On state level, digital crime units are being trained to nab culprits of digital piracy. In addition, more experienced patent offices of other countries like that of the US are being roped in. A memorandum of understanding was signed by the United States Patent and Trademark Office and DPIIT in December 2020.

No wonder, patent registration is gaining momentum in India. While between 1940-2015, only 11 lakh trademarks were registered in India, between 2016 and 2020, the number is 14.2 lakh. Compared to Financial Years 2014, 572 per cent more grants were given in FY 2021. It became possible because the time period of patent grant has decreased from 6 years to 12-24 months. Seeing these trends, Commerce Minister Piyush Goyal felt it apt to announce fee waivers for new patents.

 

PC: PIB

Consequently, the number only increased in later years. In 2021, the number of issued patents increased from 28,391 to 30,431. The number crossed 31,250 in 2022. In April last year, the number of domestic patent filings surpassed that of international ones after 11 years. Similar, but less in intensity growth has been observed in other domains of the IPR regime.

PC: PIB

All of it has helped India to rise to 40th rank in World Intellectual Property Organisation (WIPO), an increase of 41 ranks in 7 years

Not enough to put in top category

The question is, whether it’s enough or not. The short and crisp answer is No. Reason being that WIPO is not an A-category as it has 193 members. It will be much better for our future if we analyse our weakness with respect to a report published by the US Chamber of commerce. They are our real competitors.

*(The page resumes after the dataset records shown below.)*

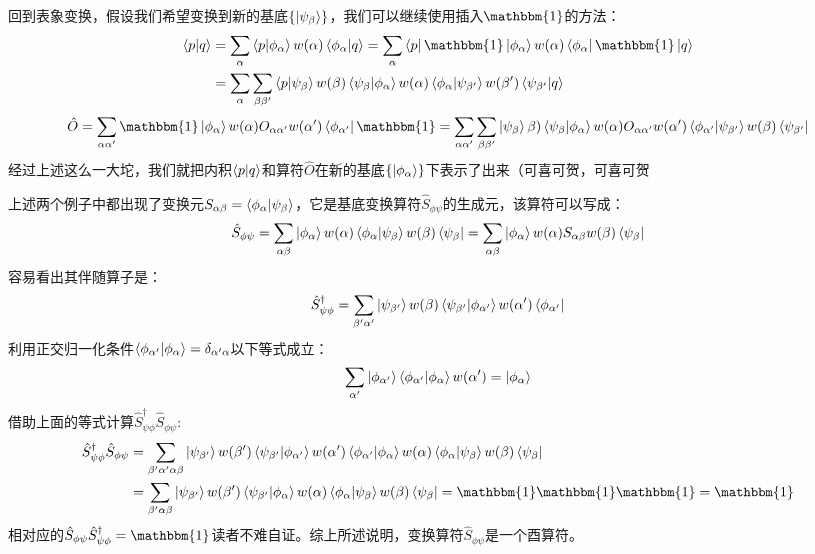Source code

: 回到表象变换，假设我们希望变换到新的基底$\{\ket{\psi_{\beta}}\}$，我们可以继续使用插入$\mathbbm{1}$的方法：
\[\begin{aligned}
\bra{p}\ket{q}&=\sum_{\alpha}\bra{p}\ket{\phi_{\alpha}}w(\alpha)\bra{\phi_{\alpha}}\ket{q}=\sum_{\alpha}\bra{p}\mathbbm{1}\ket{\phi_{\alpha}}w(\alpha)\bra{\phi_{\alpha}}\mathbbm{1}\ket{q}\\
&=\sum_{\alpha}\sum_{\beta\beta'}\bra{p}\ket{\psi_{\beta}}w(\beta)\bra{\psi_{\beta}}\ket{\phi_{\alpha}}w(\alpha)\bra{\phi_{\alpha}}\ket{\psi_{\beta'}}w(\beta')\bra{\psi_{\beta'}}\ket{q}
\end{aligned}\]
\[\hat{O}=\sum_{\alpha\alpha'}\mathbbm{1}\ket{\phi_{\alpha}}w(\alpha)O_{\alpha\alpha'}w(\alpha')\bra{\phi_{\alpha'}}\mathbbm{1}=\sum_{\alpha\alpha'}\sum_{\beta\beta'}\ket{\psi_{\beta}}\beta)\bra{\psi_{\beta}}\ket{\phi_{\alpha}}w(\alpha)O_{\alpha\alpha'}w(\alpha')\bra{\phi_{\alpha'}}\ket{\psi_{\beta'}}w(\beta)\bra{\psi_{\beta'}}\]
经过上述这么一大坨，我们就把内积$\bra{p}\ket{q}$和算符$\hat{O}$在新的基底$\{\ket{\phi_{\alpha}}\}$下表示了出来（可喜可贺，可喜可贺

上述两个例子中都出现了变换元$S_{\alpha\beta}=\bra{\phi_{\alpha}}\ket{\psi_{\beta}}$，它是基底变换算符$\hat{S}_{\phi\psi}$的生成元，该算符可以写成：
\[\hat{S}_{\phi\psi}=\sum_{\alpha\beta}\ket{\phi_{\alpha}}w(\alpha)\bra{\phi_{\alpha}}\ket{\psi_{\beta}}w(\beta)\bra{\psi_{\beta}}=\sum_{\alpha\beta}\ket{\phi_{\alpha}}w(\alpha)S_{\alpha\beta}w(\beta)\bra{\psi_{\beta}}\]
容易看出其伴随算子是：
\[\hat{S}_{\psi\phi}^{\dagger}=\sum_{\beta'\alpha'}\ket{\psi_{\beta'}}w(\beta)\bra{\psi_{\beta'}}\ket{\phi_{\alpha'}}w(\alpha')\bra{\phi_{\alpha'}}\]
利用正交归一化条件$\bra{\phi_{\alpha'}}\ket{\phi_{\alpha}}=\delta_{\alpha'\alpha}$以下等式成立：
\[\sum_{\alpha'}\ket{\phi_{\alpha'}}\bra{\phi_{\alpha'}}\ket{\phi_{\alpha}}w(\alpha')=\ket{\phi_{\alpha}}\]
借助上面的等式计算$\hat{S}_{\psi\phi}^{\dagger}\hat{S}_{\phi\psi}$:
\[\begin{aligned}
\hat{S}_{\psi\phi}^{\dagger}\hat{S}_{\phi\psi}&=\sum_{\beta'\alpha'\alpha\beta}\ket{\psi_{\beta'}}w(\beta')\bra{\psi_{\beta'}}\ket{\phi_{\alpha'}}w(\alpha')\bra{\phi_{\alpha'}}\ket{\phi_{\alpha}}w(\alpha)\bra{\phi_{\alpha}}\ket{\psi_{\beta}}w(\beta)\bra{\psi_{\beta}}\\&=\sum_{\beta'\alpha\beta}\ket{\psi_{\beta'}}w(\beta')\bra{\psi_{\beta'}}\ket{\phi_{\alpha}}w(\alpha)\bra{\phi_{\alpha}}\ket{\psi_{\beta}}w(\beta)\bra{\psi_{\beta}}=\mathbbm{1}\mathbbm{1}\mathbbm{1}=\mathbbm{1}
\end{aligned}\]
相对应的$\hat{S}_{\phi\psi}\hat{S}_{\psi\phi}^{\dagger}=\mathbbm{1}$读者不难自证。综上所述说明，变换算符$\hat{S}_{\phi\psi}$是一个酉算符。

So, what do we actually lack? What is the reason behind the Chinese patent office receiving nearly 16 lakh applications per year, while we are being asked to rejoice on only 61 thousand?

PC: WIPO

Even South Korea beats us by a factor of 4 on it. India is not even among the top 10 users of the Patent Cooperation Treaty mechanism

PC: WIPO

That is the state when it is well-established that a strong IPR regime is directly proportional to strong GDP growth rate, employment creation and Foreign direct investment. Improvement of 1 per cent in copyright protection regimes increases FDI by 6.8 per cent. For trademark protection, it is 3.8 per cent. And for patent protection, the number is 2.8 per cent. The corresponding increase in GDP is anywhere between 2-10 per cent, contributing to 5.34 per cent increase in employment generation.

Problem with IPR regimes in India

Our lawmakers are aware of all of these facts. Despite that, there are still bottlenecks in the IPR regime. Often foreign companies investing in India have alleged that India’s regime is not suitable to protect against unfair commercial use of test data. These data are submitted to the government during the application for market approval of agro-chemical products or pharmaceuticals.

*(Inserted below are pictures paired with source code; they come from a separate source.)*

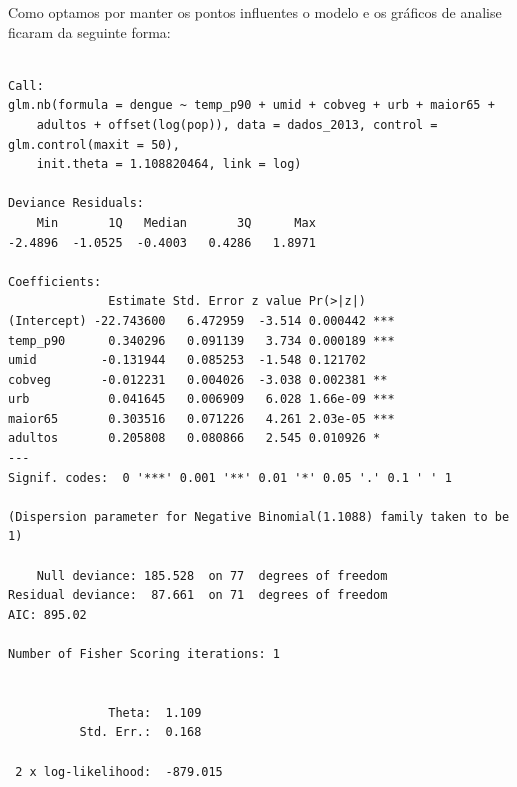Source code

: \documentclass[12pt,a4paper]{article}\usepackage[]{graphicx}\usepackage[]{color}
\makeatletter
\newenvironment{kframe}{%
 \def\at@end@of@kframe{}%
 \ifinner\ifhmode%
  \def\at@end@of@kframe{\end{minipage}}%
  \begin{minipage}{\columnwidth}%
 \fi\fi%
 \def\FrameCommand##1{\hskip\@totalleftmargin \hskip-\fboxsep
 \colorbox{shadecolor}{##1}\hskip-\fboxsep
     \hskip-\linewidth \hskip-\@totalleftmargin \hskip\columnwidth}%
 \MakeFramed {\advance\hsize-\width
   \@totalleftmargin\z@ \linewidth\hsize
   \@setminipage}}%
 {\par\unskip\endMakeFramed%
 \at@end@of@kframe}
\newenvironment{knitrout}{}{} %
\makeatother
\begin{document}
Como optamos por manter os pontos influentes o modelo e os gráficos de analise ficaram da seguinte forma:




\begin{knitrout}
\color{fgcolor}\begin{kframe}
\begin{verbatim}

Call:
glm.nb(formula = dengue ~ temp_p90 + umid + cobveg + urb + maior65 + 
    adultos + offset(log(pop)), data = dados_2013, control = glm.control(maxit = 50), 
    init.theta = 1.108820464, link = log)

Deviance Residuals: 
    Min       1Q   Median       3Q      Max  
-2.4896  -1.0525  -0.4003   0.4286   1.8971  

Coefficients:
              Estimate Std. Error z value Pr(>|z|)    
(Intercept) -22.743600   6.472959  -3.514 0.000442 ***
temp_p90      0.340296   0.091139   3.734 0.000189 ***
umid         -0.131944   0.085253  -1.548 0.121702    
cobveg       -0.012231   0.004026  -3.038 0.002381 ** 
urb           0.041645   0.006909   6.028 1.66e-09 ***
maior65       0.303516   0.071226   4.261 2.03e-05 ***
adultos       0.205808   0.080866   2.545 0.010926 *  
---
Signif. codes:  0 '***' 0.001 '**' 0.01 '*' 0.05 '.' 0.1 ' ' 1

(Dispersion parameter for Negative Binomial(1.1088) family taken to be 1)

    Null deviance: 185.528  on 77  degrees of freedom
Residual deviance:  87.661  on 71  degrees of freedom
AIC: 895.02

Number of Fisher Scoring iterations: 1


              Theta:  1.109 
          Std. Err.:  0.168 

 2 x log-likelihood:  -879.015 
\end{verbatim}
\end{kframe}
\end{knitrout}
\end{document}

The Pharma industry has its own concerns with the IPR regime in India. From April 2017, it is not compulsory for pharma companies to reveal whether a drug is patented or not at the time of applying for manufacturing licence. Other than that, patented drugs coming under price control and Trade Margin Rationalization formula are also a looming threat. These things prohibit innovators from experimenting with new ones.

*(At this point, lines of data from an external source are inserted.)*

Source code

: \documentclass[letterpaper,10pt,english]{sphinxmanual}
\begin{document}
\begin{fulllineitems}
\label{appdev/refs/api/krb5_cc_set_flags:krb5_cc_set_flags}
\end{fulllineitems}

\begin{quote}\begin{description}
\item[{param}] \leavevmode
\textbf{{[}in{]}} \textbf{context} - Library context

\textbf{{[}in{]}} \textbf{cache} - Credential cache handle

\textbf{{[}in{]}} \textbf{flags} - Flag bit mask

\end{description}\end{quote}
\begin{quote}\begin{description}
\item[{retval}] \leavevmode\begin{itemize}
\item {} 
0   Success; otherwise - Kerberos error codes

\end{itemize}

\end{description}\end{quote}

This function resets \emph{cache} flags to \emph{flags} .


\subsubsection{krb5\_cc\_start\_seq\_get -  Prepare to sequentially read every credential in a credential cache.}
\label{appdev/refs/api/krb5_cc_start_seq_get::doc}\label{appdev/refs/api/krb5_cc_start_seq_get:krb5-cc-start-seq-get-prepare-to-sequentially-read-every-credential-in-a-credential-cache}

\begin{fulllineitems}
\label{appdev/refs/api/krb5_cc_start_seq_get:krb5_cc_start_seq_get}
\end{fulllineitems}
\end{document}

Section 3(d) of Patents Act is another big problem for the pharma industry. It prohibits registering for patents for a newly discovered substance or newly discovered use of substance or mere use of known process. Only way a patentee can apply for a patent is when the product increases the efficacy of treatment. There is no clear-cut guideline regarding how the section is to be applied.

The aforementioned problems have given birth to anti-competitive practices in India. One has reasons to view new changes as prioritisation of patentee over public, health and industries’ needs. Overcrowding in the judiciary is not helping it either. Government made it worse by abolishing the Intellectual Property Appellate Board (IPAB) in 2021.

The problem can be solved by introducing coherency in guidelines, laws and implementation. Otherwise, the biggest democracy in the world will fail in telling the world that democracy and economic growth can go hand-in-hand.